Factorial validity and invariance of a survey measuring psychosocial correlates of colorectal cancer screening in Ontario, Canada--a replication study
Ritvo P, Myers R, Del Giudice ML, Pazsat L, Campbell PT, Howlett RI, Mai V, Sullivan T, Tiro J, Rabeneck L.
Cancer Epidemiol Biomarkers Prev. 2008; 17(11):3279-83.
Psychosocial constructs have been used to predict colorectal cancer screening and are frequently targeted as intermediate outcomes in behavioral intervention studies. Few studies have conducted analyses to adequately test construct validity.

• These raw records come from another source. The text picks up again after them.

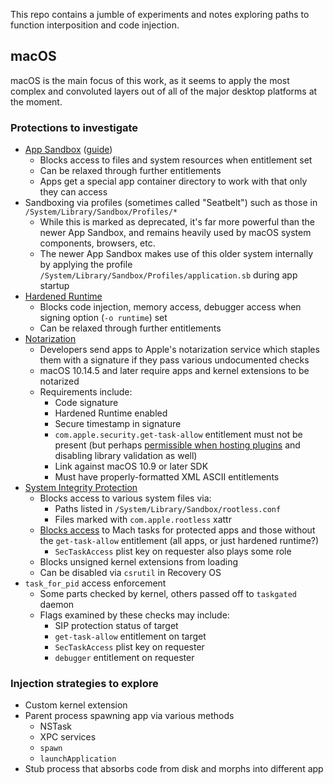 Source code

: This repo contains a jumble of experiments and notes exploring paths to function
interposition and code injection.

## macOS

macOS is the main focus of this work, as it seems to apply the most complex and
convoluted layers out of all of the major desktop platforms at the moment.

### Protections to investigate

* [App Sandbox][as] ([guide][asdg])
  * Blocks access to files and system resources when entitlement set
  * Can be relaxed through further entitlements
  * Apps get a special app container directory to work with that only they can
    access
* Sandboxing via profiles (sometimes called "Seatbelt") such as those in
  `/System/Library/Sandbox/Profiles/*`
  * While this is marked as deprecated, it's far more powerful than the newer
    App Sandbox, and remains heavily used by macOS system components, browsers,
    etc.
  * The newer App Sandbox makes use of this older system internally by applying
    the profile `/System/Library/Sandbox/Profiles/application.sb` during app
    startup
* [Hardened Runtime][hr]
  * Blocks code injection, memory access, debugger access when signing option
    (`-o runtime`) set
  * Can be relaxed through further entitlements
* [Notarization][nz]
  * Developers send apps to Apple's notarization service which staples them with
    a signature if they pass various undocumented checks
  * macOS 10.14.5 and later require apps and kernel extensions to be notarized
  * Requirements include:
    * Code signature
    * Hardened Runtime enabled
    * Secure timestamp in signature
    * `com.apple.security.get-task-allow` entitlement must not be present (but
      perhaps [permissible when hosting plugins][nzplugins] and disabling
      library validation as well)
    * Link against macOS 10.9 or later SDK
    * Must have properly-formatted XML ASCII entitlements
* [System Integrity Protection][sip]
  * Blocks access to various system files via:
    * Paths listed in `/System/Library/Sandbox/rootless.conf`
    * Files marked with `com.apple.rootless` xattr
  * [Blocks access][sipruntime] to Mach tasks for protected apps and those
    without the `get-task-allow` entitlement (all apps, or just hardened
    runtime?)
      * `SecTaskAccess` plist key on requester also plays some role
  * Blocks unsigned kernel extensions from loading
  * Can be disabled via `csrutil` in Recovery OS
* `task_for_pid` access enforcement
  * Some parts checked by kernel, others passed off to `taskgated` daemon
  * Flags examined by these checks may include:
    * SIP protection status of target
    * `get-task-allow` entitlement on target
    * `SecTaskAccess` plist key on requester
    * `debugger` entitlement on requester

### Injection strategies to explore

* Custom kernel extension
* Parent process spawning app via various methods
  * NSTask
  * XPC services
  * `spawn`
  * `launchApplication`
* Stub process that absorbs code from disk and morphs into different app

[as]: https://developer.apple.com/documentation/security/app_sandbox
[asdg]: https://developer.apple.com/library/archive/documentation/Security/Conceptual/AppSandboxDesignGuide/
[hr]: https://developer.apple.com/documentation/security/hardened_runtime
[nz]: https://developer.apple.com/documentation/xcode/notarizing_macos_software_before_distribution
[nzplugins]: https://developer.apple.com/documentation/xcode/notarizing_macos_software_before_distribution/resolving_common_notarization_issues#3087731
[sip]: https://developer.apple.com/library/archive/documentation/Security/Conceptual/System_Integrity_Protection_Guide/
[sipruntime]: https://developer.apple.com/library/archive/documentation/Security/Conceptual/System_Integrity_Protection_Guide/RuntimeProtections/RuntimeProtections.html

The psychometric analyses undertaken with U.S. populations of 16 theory-based, colorectal cancer screening items designed to measure five factors (salience-coherence, cancer worries, perceived susceptibility, response efficacy, and social influence) are an exception. The current investigation replicates previous work by examining factor validity and invariance in a random sample of Ontario, Canada residents. A survey instrument was administered to 1,013 Ontario male (49%) and female (51%) residents randomly selected by the Canada Survey Sample. Single-group confirmatory factor analyses (CFA) assessed data fit to the proposed five-factor model for males and females separately, and then a multigroup CFA evaluated if the factor structure was invariant for men and women. The five-factor model provided good fit for both males and females. Tests for factorial invariance between sexes, however, found mixed results. chi(2) difference test was significant (P = 0.025); however, DeltaRMSEA = 0.0001. Factor loadings were similar by sex except for two social influence items, with item frequency distributions suggesting an extreme response style, in females, on these items.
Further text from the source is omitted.